Best I could come up with is BYU's Muslim Student Association.
http://clubs.byu.edu/organizat.....==/profile
Allah Akbar!
...students will no longer be able to form groups where membership or leadership is predicated on support for the group's mission.
Sounds like every club, team, committee and task force I've ever been on....
Does this mean women can force their way into fraternity initiations?
So can a Klansman join a black student group or a Neo-Nazi a Jewish student group? The right to associate also means the right to discriminate. The State should have nothing to say about who the individual discriminates against or whom they associate with. It is the social norms and mores that brand those that discriminate for incomprehensible reasons as outcasts and those individuals must suffer and live with the consequences of their choices. If a hotel owner refuses to rent a room to an individual that they deem unworthy, then he as the property owner has that right, but they can also suffer the besmirchment of their name and professional reputation, and suffer lost revenue and possible business failure due to the power of boycott. As for me personally. Well, I belong to the largest minority in the World.

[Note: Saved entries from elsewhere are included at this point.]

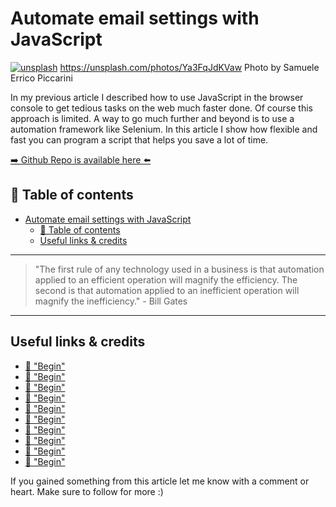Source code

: # Automate email settings with JavaScript
[<img src="https://images.unsplash.com/photo-1486758206125-94d07f414b1c?dpr=2&auto=format&fit=crop&w=1080&h=720&q=80&cs=tinysrgb&crop=" alt="unsplash">](
https://unsplash.com/photos/Ya3FqJdKVaw)
https://unsplash.com/photos/Ya3FqJdKVaw Photo by Samuele Errico Piccarini

In my previous article I described how to use JavaScript in the browser console to get tedious tasks on the web much faster done. Of course this approach is limited. A way to go much further and beyond is to use a automation framework like Selenium. In this article I show how flexible and fast you can program a script that helps you save a lot of time.

[➡️ Github Repo is available here ⬅️](https://github.com/DDCreationStudios/seleniumExample)


## 📄 Table of contents

<!-- toc orderedList:0 depthFrom:1 depthTo:6 -->

* [Automate email settings with JavaScript](#automate-email-settings-with-javascript)
  * [📄 Table of contents](#table-of-contents)
  * [Useful links & credits](#useful-links-credits)

<!-- tocstop -->




---
>"The first rule of any technology used in a business is that automation applied to an efficient operation will magnify the efficiency. The second is that automation applied to an inefficient operation will magnify the inefficiency." - Bill Gates
---

##

## Useful links & credits
- [📄 "Begin"](afgafgadgads)
- [📄 "Begin"](afgafgadgads)
- [📄 "Begin"](afgafgadgads)
- [📄 "Begin"](afgafgadgads)
- [📄 "Begin"](afgafgadgads)
- [📄 "Begin"](afgafgadgads)
- [📄 "Begin"](afgafgadgads)
- [📄 "Begin"](afgafgadgads)
- [📄 "Begin"](afgafgadgads)
- [📄 "Begin"](afgafgadgads)



If you gained something from this article let me know with a comment or heart. Make sure to follow for more :)


<!-- Written by Daniel Deutsch (deudan1010@gmail.com) -->
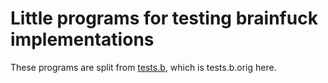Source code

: # Little programs for testing brainfuck implementations

These programs are split from [tests.b](https://www.brainfuck.org/tests.b),
which is tests.b.orig here.
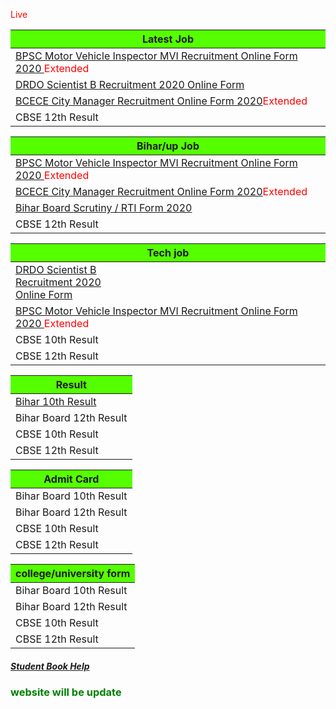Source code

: <html>
<head>
<html lang="en">
<head>
  <title>Bootstrap 4 Website Example</title>
  <meta charset="utf-8">
  <meta name="viewport" content="width=device-width, initial-scale=1">
  <link rel="stylesheet" href="https://maxcdn.bootstrapcdn.com/bootstrap/4.5.0/css/bootstrap.min.css">
  <script src="https://ajax.googleapis.com/ajax/libs/jquery/3.5.1/jquery.min.js"></script>
  <script src="https://cdnjs.cloudflare.com/ajax/libs/popper.js/1.16.0/umd/popper.min.js"></script>
  <script src="https://maxcdn.bootstrapcdn.com/bootstrap/4.5.0/js/bootstrap.min.js"></script>
</head>
<style type="text/css">
    @import "{{ site.theme }}";

footer {
  display: none !important;
}

.btn {
  display: none !important;
}
.tbody {
  min-height:40px;
  overflow-y:scroll;
}
</style>

<body>
  
  <div class="container text-center">                             
  <div class="spinner-grow text-danger pt-0 mt-1"></div>
   <div class="spinner-grow text-white"><span style="color:red;text-align:center">Live</span></div>
</div>

<div class="container-fluid table-hover  table-striped">
  <div class="row text-center mx-auto">
    <div class="col-sm-4 col-xs-4 col-md-4 col-lg-4 pr-4 mt-4">     
  <table >
<tr>
  <th scope="col" style="background:#55ff00">Latest Job</th>
      
      
</tr>
<tbody class="tbody" >
<tr>
 <td> <a href="bpscmotor20.html">BPSC Motor Vehicle Inspector MVI Recruitment Online Form 2020 </a><span style="color:red">Extended</span></td>
 
  
</tr>

<tr>
  
 <td> <a href="drdo2020.html">DRDO Scientist B Recruitment 2020 Online Form</a> </td>

 
</tr>

<tr>
  
 <td><a href="bcece20.html">BCECE City Manager Recruitment Online Form 2020</a><span style="color:red">Extended</span></td>
 
 
</tr>
<tr>

 <td>  CBSE 12th Result</td>

 
</tr>

</tbody>
</table>
    </div>
    <div class="col-sm-4 col-xs-4 col-md-4 col-lg-4 pr-3 mt-4">
     <table >
  
<tr>
  <th scope="col" style="background:#55ff00">Bihar/up Job</th>     
</tr>
<tbody class="tbody" >
<tr>
 <td> <a href="bpscmotor20.html">BPSC Motor Vehicle Inspector MVI Recruitment Online Form 2020 </a><span style="color:red">Extended</span></td> 
</tr>
<tr>
 <td><a href="bcece20.html">BCECE City Manager Recruitment Online Form 2020</a><span style="color:red">Extended</span></td>
 
 
</tr>

<tr>
  
 <td><a href="Biharscrutiny20.html">Bihar Board Scrutiny / RTI Form 2020</a></td>

 
</tr>
<tr>

 <td>  CBSE 12th Result</td>

 
</tr>
</tbody>
</table >
    </div>
   <div class="col-sm-4 col-xs-4 col-md-4 col-lg-4  pr-3 mt-4">
     <table >
  
<tr>
  <th scope="col" style="background:#55ff00">Tech job</th>
        
      
</tr>
<tbody class="tbody" >
<tr>
 <td><a href="drdo2020.html">DRDO Scientist B<br> Recruitment 2020<br> Online Form</a> </td>
 
  
</tr>

<tr>
  
  <td> <a href="bpscmotor20.html">BPSC Motor Vehicle Inspector MVI Recruitment Online Form 2020 </a><span style="color:red">Extended</span></td>

</tr>

<tr>
  
 <td>  CBSE 10th Result</td>
 
 
</tr>
<tr>

 <td>  CBSE 12th Result</td>

</tr>
</tbody>
</table >
    </div>
   <div class="col-sm-4 col-xs-4 col-md-4 col-lg-4  pr-3 mt-4">
     <table >
  
<tr>
  <th scope="col" style="background:#55ff00">Result</th>
        
      
</tr>
<tbody class="tbody" >
<tr>
 <td><a href="index1.html">Bihar 10th Result</a></td>
 
  
</tr>

<tr>
  
 <td> Bihar Board 12th Result </td>

</tr>

<tr>
  
 <td>  CBSE 10th Result</td>
 
 
</tr>
<tr>

 <td>  CBSE 12th Result</td>

</tr>
</tbody>
</table >
    </div>
   <div class="col-sm-4 col-xs-4 col-md-4 col-lg-4  pr-3 mt-4">
     <table >
  
<tr>
  <th scope="col" style="background:#55ff00">Admit Card </th>
        
      
</tr>
<tbody class="tbody" >
<tr>
 <td> Bihar Board 10th Result </td>
 
  
</tr>

<tr>
  
 <td> Bihar Board 12th Result </td>

</tr>

<tr>
  
 <td>  CBSE 10th Result</td>
 
 
</tr>
<tr>

 <td>  CBSE 12th Result</td>

</tr>
</tbody>
</table >
    </div>
   <div class="col-sm-4 col-xs-4 col-md-4 col-lg-4  pr-3 mt-4">
     <table >
  
<tr>
  <th scope="col" style="background:#55ff00">college/university form</th>
        
      
</tr>
<tbody class="tbody" >
<tr>
 <td> Bihar Board 10th Result </td>
 
  
</tr>

<tr>
  
 <td> Bihar Board 12th Result </td>

</tr>

<tr>
  
 <td>  CBSE 10th Result</td>
 
 
</tr>
<tr>

 <td>  CBSE 12th Result</td>

</tr>
</tbody>
</table >
    </div>
  </div>
</div>
<div class="text-center mt-3">
<h5><a href="https://vijay6781.github.io/Lifelong/"><span style="text-align:center">Student Book Help</span></a></h5>
</div>
<div class="text-center">
  <h3><span style="text-align:center; color:green">website will be update</span></h3>
  </div>
  <script src="https://code.jquery.com/jquery-3.5.1.js"></script>  
   
 <script src="https://code.jquery.com/jquery-3.5.1.slim.min.js" integrity="sha384-DfXdz2htPH0lsSSs5nCTpuj/zy4C+OGpamoFVy38MVBnE+IbbVYUew+OrCXaRkfj" crossorigin="anonymous"></script>
<script src="https://cdn.jsdelivr.net/npm/popper.js@1.16.0/dist/umd/popper.min.js" integrity="sha384-Q6E9RHvbIyZFJoft+2mJbHaEWldlvI9IOYy5n3zV9zzTtmI3UksdQRVvoxMfooAo" crossorigin="anonymous"></script>

</body>
</html>

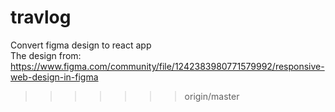 # travlog

Convert figma design to react app \
The design from: https://www.figma.com/community/file/1242383980771579992/responsive-web-design-in-figma

> > > > > > > origin/master
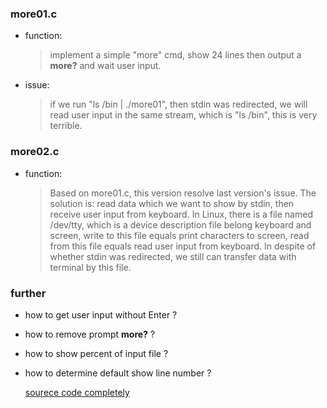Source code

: ### more01.c
- function:
    > implement a simple "more" cmd, show 24 lines then output a **more?** and wait user input.
- issue:
    > if we run "ls /bin | ./more01", then stdin was redirected, we will read user input in the same stream, which is "ls /bin", this is very terrible.  

### more02.c
- function:
    > Based on more01.c, this version resolve last version's issue. The solution is: read data which we want to show by stdin, then receive user input from keyboard. In Linux, there is a file named /dev/tty, which is a device description file belong keyboard and screen, write to this file equals print characters to screen, read from this file equals read user input from keyboard. In despite of whether stdin was redirected, we still can transfer data with terminal by this file.

### further
- how to get user input without Enter ?
- how to remove prompt **more?** ?
- how to show percent of input file ?
- how to determine default show line number ?

    [sourece code completely](http://bazaar.launchpad.net/~vcs-imports/util-linux-ng/trunk/view/head:/text-utils/more.c)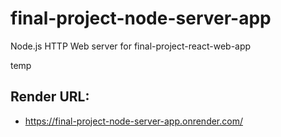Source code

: # final-project-node-server-app
Node.js HTTP Web server for final-project-react-web-app

temp

## Render URL:
- https://final-project-node-server-app.onrender.com/
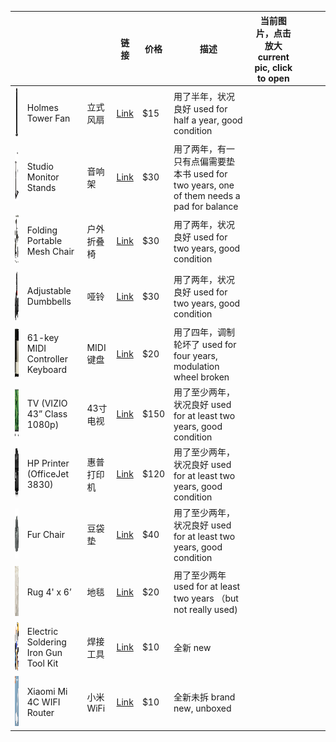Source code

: 
| |  |  | 链接 | 价格 | 描述 | 当前图片，点击放大 current pic, click to open |  |  |  |
| -- | --- | --- | --- | --- | --- | --- | --- | --- | --- |
| <img src="https://github.com/likelian/sale/blob/main/pic/fan.png" height="80" width="80" > | Holmes Tower Fan | 立式风扇 | [Link](https://www.target.com/p/holmes-31-34-manual-tower-oscillating-fan-black/-/A-84300313) | $15 | 用了半年，状况良好  used for half a year, good condition |  |  |  |  |
| <img src="https://github.com/likelian/sale/blob/main/pic/stands.png" height="80" width="80" > | Studio Monitor Stands  | 音响架 | [Link](https://www.sweetwater.com/store/detail/MonitorStd--on-stage-stands-sms6000-p-studio-monitor-stands-pair) | $30 | 用了两年，有一只有点偏需要垫本书  used for two years, one of them needs a pad for balance |  |  |  |  |
| <img src="https://github.com/likelian/sale/blob/main/pic/chair.png" height="80" width="80" > | Folding Portable Mesh Chair | 户外折叠椅 | [Link](https://www.amazon.com/gp/product/B07GP6875S/ref=ppx_yo_dt_b_asin_title_o07_s00?ie=UTF8&psc=1) | $30 | 用了两年，状况良好  used for two years, good condition |  |  |  |  |
| <img src="https://github.com/likelian/sale/blob/main/pic/dumbbell.png" height="80" width="80" > | Adjustable Dumbbells | 哑铃 | [Link](https://www.amazon.com/gp/product/B08KJHX6BY/ref=ppx_yo_dt_b_asin_title_o02_s00?ie=UTF8&psc=1) | $30 | 用了两年，状况良好  used for two years, good condition |  |  |  |  |
| <img src="https://github.com/likelian/sale/blob/main/pic/keys.png" height="80" width="80" > | 61-key MIDI Controller Keyboard | MIDI键盘 | [Link](https://www.sweetwater.com/store/detail/ImpactiX61--nektar-impact-ix61-61-key-midi-controller-keyboard) | $20 | 用了四年，调制轮坏了  used for four years, modulation wheel broken |  |  |  |  |
| <img src="https://github.com/likelian/sale/blob/main/pic/tv.png" height="80" width="80" > | TV (VIZIO 43” Class 1080p) | 43寸电视 | [Link](https://www.bestbuy.com/site/questions/vizio-43-class-42-5-diag--led-1080p-hdtv/5679000) | $150 | 用了至少两年，状况良好  used for at least two years, good condition |  |  |  |  |
| <img src="https://github.com/likelian/sale/blob/main/pic/printer.png" height="80" width="80" > | HP Printer (OfficeJet 3830) | 惠普打印机 | [Link](https://www.amazon.com/HP-OfficeJet-Wireless-Replenishment-K7V40A/dp/B013SKI4EM) | $120 | 用了至少两年，状况良好  used for at least two years, good condition |  |  |  |  |
| <img src="https://github.com/likelian/sale/blob/main/pic/fur.jpeg" height="80" width="80" > | Fur Chair | 豆袋垫 | [Link](https://www.walmart.com/ip/Big-Joe-Chillum-Loveseat-Fuf-Chair/16923007) | $40 | 用了至少两年，状况良好  used for at least two years, good condition |  |  |  |  |
| <img src="https://github.com/likelian/sale/blob/main/pic/rug.png" height="80" width="80" > | Rug 4' x 6’ | 地毯 | [Link](https://www.amazon.com/SAFAVIEH-Collection-Moroccan-Non-Shedding-Entryway/dp/B01M12RPE1) | $20 | 用了至少两年  used for at least two years （but not really used) |  |  |  | 
| <img src="https://github.com/likelian/sale/blob/main/pic/soldering.png" height="80" width="80" > | Electric Soldering Iron Gun Tool Kit  | 焊接工具 | [Link](https://www.ebay.com/itm/293076031560) | $10 | 全新 new |  |  |  | 
| <img src="https://github.com/likelian/sale/blob/main/pic/wifi.png" height="80" width="80" > | Xiaomi Mi 4C WIFI Router | 小米WiFi | [Link](https://www.ebay.com/itm/402658818424?hash=item5dc055f978:g:NPwAAOSwMj9gDd19) | $10 | 全新未拆 brand new, unboxed |  |  |  |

I am an individual and have no need to belong to an organized group based on a perceived identity!
Your slings and arrows here if you must!
If I were advising any religious group legally in this matter I would tell them to drop ALL requirements for anything for leaders except honorable time in the group and being voted into the position.
If a mass of atheist join and continue to participate honorably in the religious group it will be impossible to tell these evangelical atheist from the mass of Christian atheist in these already who fraudulently profess to follow Jesus Christ and yet do not love sinners like Christ loves EVEN today if they are lesbians or other type sinner.
To say you are committed to following Christ and despise homosexuals and not just the sinful homosexual sex act makes you a follower of Lucifer and NOT Jesus. At least most atheists do not work so hard to harm Christ disguised as Christians.